Saved entries:
+ + + + + + +

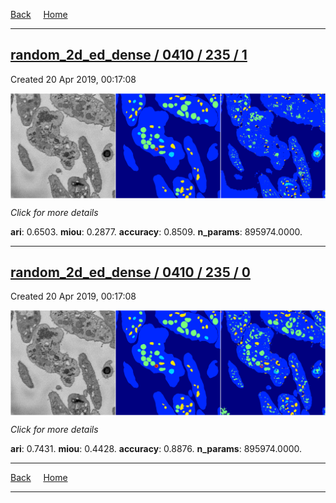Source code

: 
[Back](..)&nbsp;&nbsp;&nbsp;&nbsp;&nbsp;[Home](https://leapmanlab.github.io/snapshots)

---

<div class="summary"><a href="1"><h2>random_2d_ed_dense / 0410 / 235 / 1</h2></a><p>Created 20 Apr 2019, 00:17:08
</p><a href="1"><img src="1/media/summary.png" align="center"></a><p>
<i>Click for more details</i>
</p></div>

**ari**: 0.6503. **miou**: 0.2877. **accuracy**: 0.8509. **n_params**: 895974.0000. 

---

<div class="summary"><a href="0"><h2>random_2d_ed_dense / 0410 / 235 / 0</h2></a><p>Created 20 Apr 2019, 00:17:08
</p><a href="0"><img src="0/media/summary.png" align="center"></a><p>
<i>Click for more details</i>
</p></div>

**ari**: 0.7431. **miou**: 0.4428. **accuracy**: 0.8876. **n_params**: 895974.0000. 

---

[Back](..)&nbsp;&nbsp;&nbsp;&nbsp;&nbsp;[Home](https://leapmanlab.github.io/snapshots)

---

+ + + + + + +

• _Task directions_: The lines from the top of the data above through the one holding "0</h2></a><p>Created 20 Apr 2019, 00:17:08" are to be repeated exactly, and only those, with no pictures.

• _Solution for this task_:
Source code

: 
[Back](..)&nbsp;&nbsp;&nbsp;&nbsp;&nbsp;[Home](https://leapmanlab.github.io/snapshots)

---

<div class="summary"><a href="1"><h2>random_2d_ed_dense / 0410 / 235 / 1</h2></a><p>Created 20 Apr 2019, 00:17:08
</p><a href="1"><img src="1/media/summary.png" align="center"></a><p>
<i>Click for more details</i>
</p></div>

**ari**: 0.6503. **miou**: 0.2877. **accuracy**: 0.8509. **n_params**: 895974.0000. 

---

<div class="summary"><a href="0"><h2>random_2d_ed_dense / 0410 / 235 / 0</h2></a><p>Created 20 Apr 2019, 00:17:08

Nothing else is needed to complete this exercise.